Stored items:
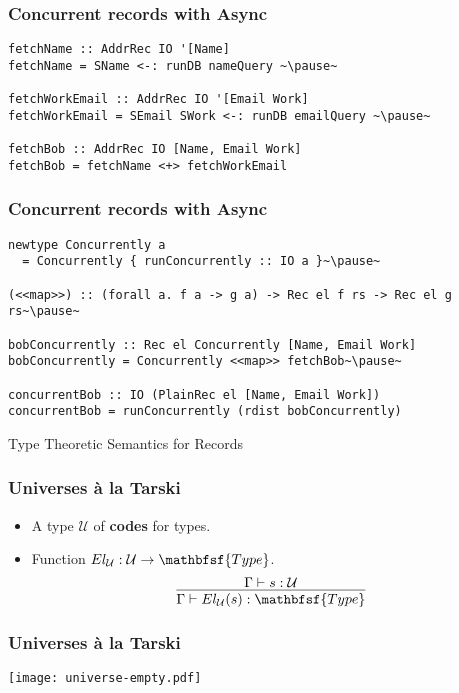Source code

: \documentclass[tikz, 12pt]{beamer}
\def\Type{\mathbfsf{Type}}
\begin{document}
\begin{frame}[fragile]
  \frametitle{Concurrent records with Async}\pause

  \begin{lstlisting}
fetchName :: AddrRec IO '[Name]
fetchName = SName <-: runDB nameQuery ~\pause~

fetchWorkEmail :: AddrRec IO '[Email Work]
fetchWorkEmail = SEmail SWork <-: runDB emailQuery ~\pause~

fetchBob :: AddrRec IO [Name, Email Work]
fetchBob = fetchName <+> fetchWorkEmail
  \end{lstlisting}
\end{frame}

\begin{frame}[fragile]
  \frametitle{Concurrent records with Async}\pause

  \begin{lstlisting}
newtype Concurrently a
  = Concurrently { runConcurrently :: IO a }~\pause~

(<<map>>) :: (forall a. f a -> g a) -> Rec el f rs -> Rec el g rs~\pause~

bobConcurrently :: Rec el Concurrently [Name, Email Work]
bobConcurrently = Concurrently <<map>> fetchBob~\pause~

concurrentBob :: IO (PlainRec el [Name, Email Work])
concurrentBob = runConcurrently (rdist bobConcurrently)
  \end{lstlisting}
\end{frame}

\begin{frame}[fragile]
  \centerline{Type Theoretic Semantics for Records}
\end{frame}

\begin{frame}
  \frametitle{Universes \`a la Tarski}\pause
  \begin{itemize}
    \item A type $\mathcal{U}$ of \textbf{codes} for types.
      \pause
    \item Function $El_\mathcal{U} : \mathcal{U}\to\Type$.
      \pause
      \[
        \infer{
          \Gamma\vdash El_\mathcal{U}(s) : \Type
        }{
          \Gamma\vdash s : \mathcal{U}
        }
      \]
  \end{itemize}
\end{frame}

\begin{frame}
  \frametitle{Universes \`a la Tarski}
  \begin{center}
    \texttt{[image: universe-empty.pdf]}
  \end{center}
\end{frame}
\end{document}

→ **What this task involves**
Word for word, restate each line above, minus its pictures.

→ **Finished task**
Source code

: \documentclass[tikz, 12pt]{beamer}
\def\Type{\mathbfsf{Type}}
\begin{document}
\begin{frame}[fragile]
  \frametitle{Concurrent records with Async}\pause

  \begin{lstlisting}
fetchName :: AddrRec IO '[Name]
fetchName = SName <-: runDB nameQuery ~\pause~

fetchWorkEmail :: AddrRec IO '[Email Work]
fetchWorkEmail = SEmail SWork <-: runDB emailQuery ~\pause~

fetchBob :: AddrRec IO [Name, Email Work]
fetchBob = fetchName <+> fetchWorkEmail
  \end{lstlisting}
\end{frame}

\begin{frame}[fragile]
  \frametitle{Concurrent records with Async}\pause

  \begin{lstlisting}
newtype Concurrently a
  = Concurrently { runConcurrently :: IO a }~\pause~

(<<map>>) :: (forall a. f a -> g a) -> Rec el f rs -> Rec el g rs~\pause~

bobConcurrently :: Rec el Concurrently [Name, Email Work]
bobConcurrently = Concurrently <<map>> fetchBob~\pause~

concurrentBob :: IO (PlainRec el [Name, Email Work])
concurrentBob = runConcurrently (rdist bobConcurrently)
  \end{lstlisting}
\end{frame}

\begin{frame}[fragile]
  \centerline{Type Theoretic Semantics for Records}
\end{frame}

\begin{frame}
  \frametitle{Universes \`a la Tarski}\pause
  \begin{itemize}
    \item A type $\mathcal{U}$ of \textbf{codes} for types.
      \pause
    \item Function $El_\mathcal{U} : \mathcal{U}\to\Type$.
      \pause
      \[
        \infer{
          \Gamma\vdash El_\mathcal{U}(s) : \Type
        }{
          \Gamma\vdash s : \mathcal{U}
        }
      \]
  \end{itemize}
\end{frame}

\begin{frame}
  \frametitle{Universes \`a la Tarski}
  \begin{center}
    \texttt{[image: universe-empty.pdf]}
  \end{center}
\end{frame}
\end{document}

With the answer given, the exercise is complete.